He revealed that he had told Attorney-General Abdurahman Saleh to begin prioritising the corruption cases to be prosecuted.
He also made clear to his ministers that they would be sacked if they engaged in corruption.
Besides setting up an independent commission to deal with the problem, he would also convene monthly Cabinet meetings on the issue.
Another major priority was maintaining security.
The President said he would step up efforts to fight terrorism.
For a start, he had told police to hunt down Azahari Husin and Noordin Mohd Top, two Malaysians linked to the Jemaah Islamiah terrorist network who were responsible for a series of terror attacks in Indonesia since 2002.

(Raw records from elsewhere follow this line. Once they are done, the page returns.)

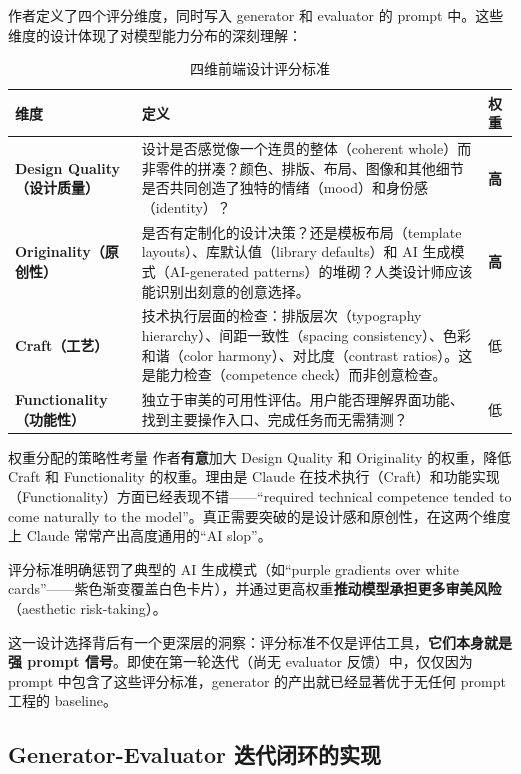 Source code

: \documentclass[a4paper]{article}
\begin{document}
作者定义了四个评分维度，同时写入 generator 和 evaluator 的 prompt 中。这些维度的设计体现了对模型能力分布的深刻理解：

\begin{table}[H]
\centering
\renewcommand{\arraystretch}{1.4}
\begin{tabular}{>{\bfseries}p{2.8cm}p{7.5cm}p{1.5cm}}
\toprule
维度 & 定义 & 权重 \\
\midrule
Design Quality（设计质量） & 设计是否感觉像一个连贯的整体（coherent whole）而非零件的拼凑？颜色、排版、布局、图像和其他细节是否共同创造了独特的情绪（mood）和身份感（identity）？ & \textbf{高} \\
\midrule
Originality（原创性） & 是否有定制化的设计决策？还是模板布局（template layouts）、库默认值（library defaults）和 AI 生成模式（AI-generated patterns）的堆砌？人类设计师应该能识别出刻意的创意选择。 & \textbf{高} \\
\midrule
Craft（工艺） & 技术执行层面的检查：排版层次（typography hierarchy）、间距一致性（spacing consistency）、色彩和谐（color harmony）、对比度（contrast ratios）。这是能力检查（competence check）而非创意检查。 & 低 \\
\midrule
Functionality（功能性） & 独立于审美的可用性评估。用户能否理解界面功能、找到主要操作入口、完成任务而无需猜测？ & 低 \\
\bottomrule
\end{tabular}
\caption{四维前端设计评分标准}
\end{table}

\begin{importantbox}{权重分配的策略性考量}
作者\textbf{有意}加大 Design Quality 和 Originality 的权重，降低 Craft 和 Functionality 的权重。理由是 Claude 在技术执行（Craft）和功能实现（Functionality）方面已经表现不错——``required technical competence tended to come naturally to the model''。真正需要突破的是设计感和原创性，在这两个维度上 Claude 常常产出高度通用的``AI slop''。

评分标准明确惩罚了典型的 AI 生成模式（如``purple gradients over white cards''——紫色渐变覆盖白色卡片），并通过更高权重\textbf{推动模型承担更多审美风险}（aesthetic risk-taking）。
\end{importantbox}

这一设计选择背后有一个更深层的洞察：评分标准不仅是评估工具，\textbf{它们本身就是强 prompt 信号}。即使在第一轮迭代（尚无 evaluator 反馈）中，仅仅因为 prompt 中包含了这些评分标准，generator 的产出就已经显著优于无任何 prompt 工程的 baseline。

\subsection{Generator-Evaluator 迭代闭环的实现}
\end{document}
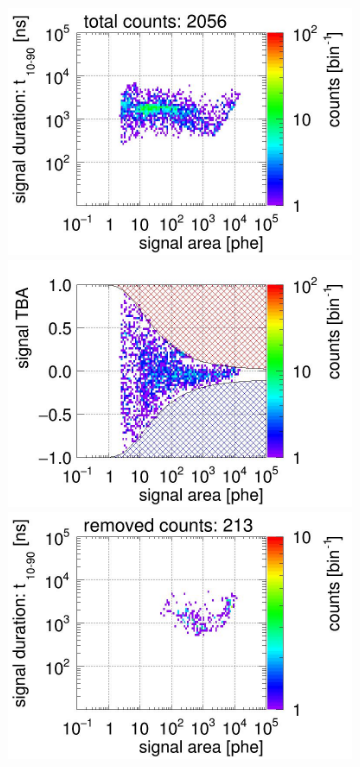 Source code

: \begin{landscape}
\begin{figure}[!p]
\begin{subfigure}[t]{0.32\textwidth}
			\includegraphics[width=\figurewidth,clip,trim={0 98 0 15}]{Figures/GasTest/CutsValid/res64767/pdpa10Vecfig64767.jpg}
			\includegraphics[width=\figurewidth,clip,trim={0 98 0 40}]{Figures/GasTest/CutsValid/res64767/tbapa10Vecfig64767.jpg}
			\includegraphics[width=\figurewidth,clip,trim={0 98 0 15}]{Figures/GasTest/CutsValid/res64767/pdpaX10Vecfig64767.jpg}

\end{subfigure}
\end{figure}
\end{landscape}
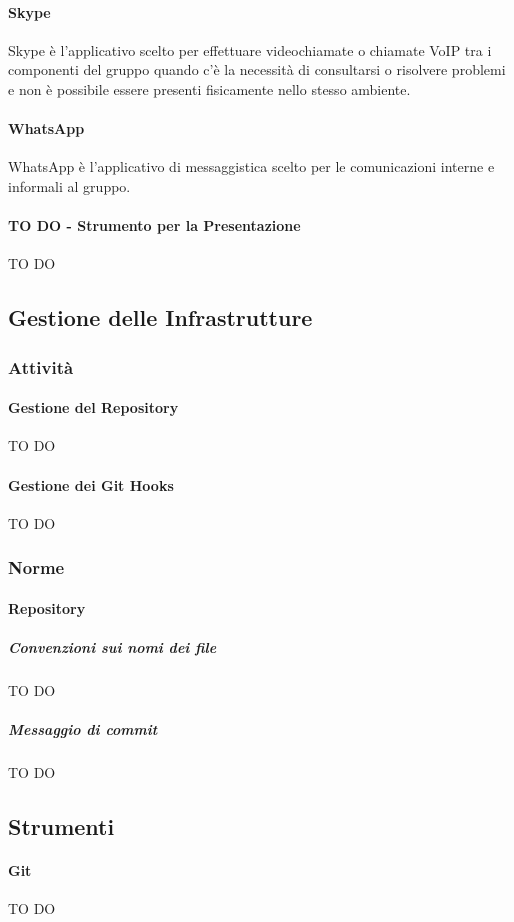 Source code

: 			\paragraph{Skype}
Skype è l'applicativo scelto per effettuare videochiamate o chiamate VoIP tra i componenti del gruppo quando c'è la necessità di consultarsi o risolvere problemi e non è possibile essere presenti fisicamente nello stesso ambiente.		
			\paragraph{WhatsApp}
WhatsApp è l'applicativo di messaggistica scelto per le comunicazioni interne e informali al gruppo.
			\paragraph{TO DO - Strumento per la Presentazione}
TO DO

	\subsection{Gestione delle Infrastrutture}
		\subsubsection{Attività}
			\paragraph{Gestione del Repository}
TO DO		
			\paragraph{Gestione dei Git Hooks}
TO DO
		\subsubsection{Norme}
			\paragraph{Repository}
				\subparagraph{Convenzioni sui nomi dei file}
TO DO		
				\subparagraph{Messaggio di commit}
TO DO		
			
		\subsection{Strumenti}
			\paragraph{Git}
TO DO	
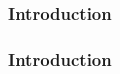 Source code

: \begin{frame}
    \frametitle{Introduction}
    \begin{minipage}{\textwidth}
    \end{minipage}
\end{frame}

\begin{frame}
    \frametitle{Introduction}
    \begin{minipage}{\textwidth}
    \end{minipage}
\end{frame}
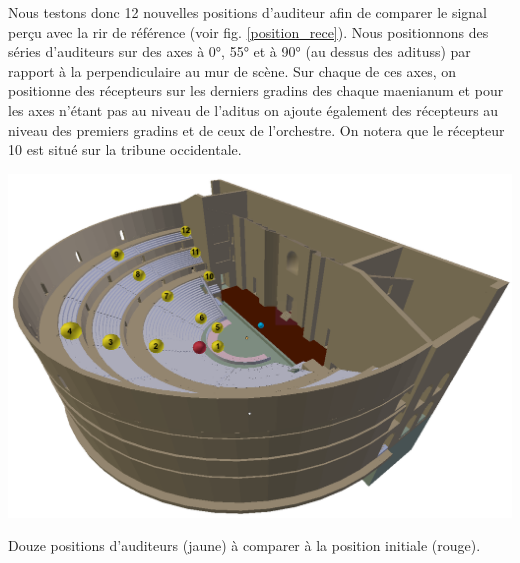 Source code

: Nous testons donc 12 nouvelles positions d'auditeur afin de comparer le signal perçu avec la \gls{rir} de référence (voir fig. \ref{position_rece}). Nous positionnons des séries d'auditeurs sur des axes à 0°, 55° et à 90° (au dessus des \glspl{aditus}) par rapport à la perpendiculaire au mur de scène. Sur chaque de ces axes, on positionne des récepteurs sur les derniers gradins des chaque \gls{maenianum} et pour les axes n'étant pas au niveau de l'\gls{aditus} on ajoute également des récepteurs au niveau des premiers gradins et de ceux de l'orchestre. On notera que le récepteur 10 est situé sur la tribune occidentale.
\begin{figureth}
	\includegraphics[width=\linewidth]{images/position_rece}
	\caption{Douze positions d'auditeurs (jaune) à comparer à la position initiale (rouge).}
	\label{position_rece}
\end{figureth}
%
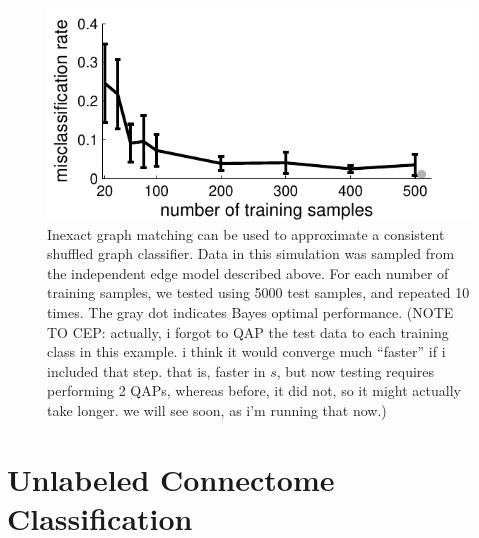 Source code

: \documentclass[10pt,journal,cspaper,compsoc]{IEEEtran}
\begin{document}
\begin{figure}[htbp]
	\centering
		\includegraphics[width=1.0\linewidth]{../figs/hetero_easy_n10_MC5000_QAP_vs_n.pdf}
	\caption{Inexact graph matching can be used to approximate a consistent shuffled graph classifier.  Data in this simulation was sampled from the independent edge model described above.  For each number of training samples, we tested using 5000 test samples, and repeated 10 times.  The gray dot indicates Bayes optimal performance. (NOTE TO CEP: actually, i forgot to QAP the test data to each training class in this example.  i think it would converge much ``faster'' if i included that step. that is, faster in $s$, but now testing requires performing 2 QAPs, whereas before, it did not, so it might actually take longer.  we will see soon, as i'm running that now.)}
	\label{fig:1}
\end{figure}




\section{Unlabeled Connectome Classification} %
\label{sub:connectome_classification}
\end{document}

Dr Yudhoyono said his government would also work to resolve separatist conflicts in the far-flung provinces of Papua and Aceh, and end simmering sectarian conflict on the island of Sulawesi.
Over the weekend, a blast killing six people in the troubled Poso regency of Sulawesi, which has seen Muslim-Christian clashes for the past six years, served as a reminder of how Indonesia was still prone to bloodshed.
The hour-long speech paved the way once again for critics to blast the Yudhoyono administration.
Political observer Muchyar Yara told The Straits Times: ‘He looks nice on TV. But in the long run, style counts for nothing. It will be substance.’
His TV appearance late on Wednesday is the first of what will be a monthly affair where the President will make an ‘accountability speech’ to the Indonesian public.
A senior diplomat noted: ‘He wants to project this image that he is in touch with the people.
‘It is the only thing he can offer them now. It is impossible for him to resolve chronic problems within these 100 days. But after six months, people will want to see concrete results.’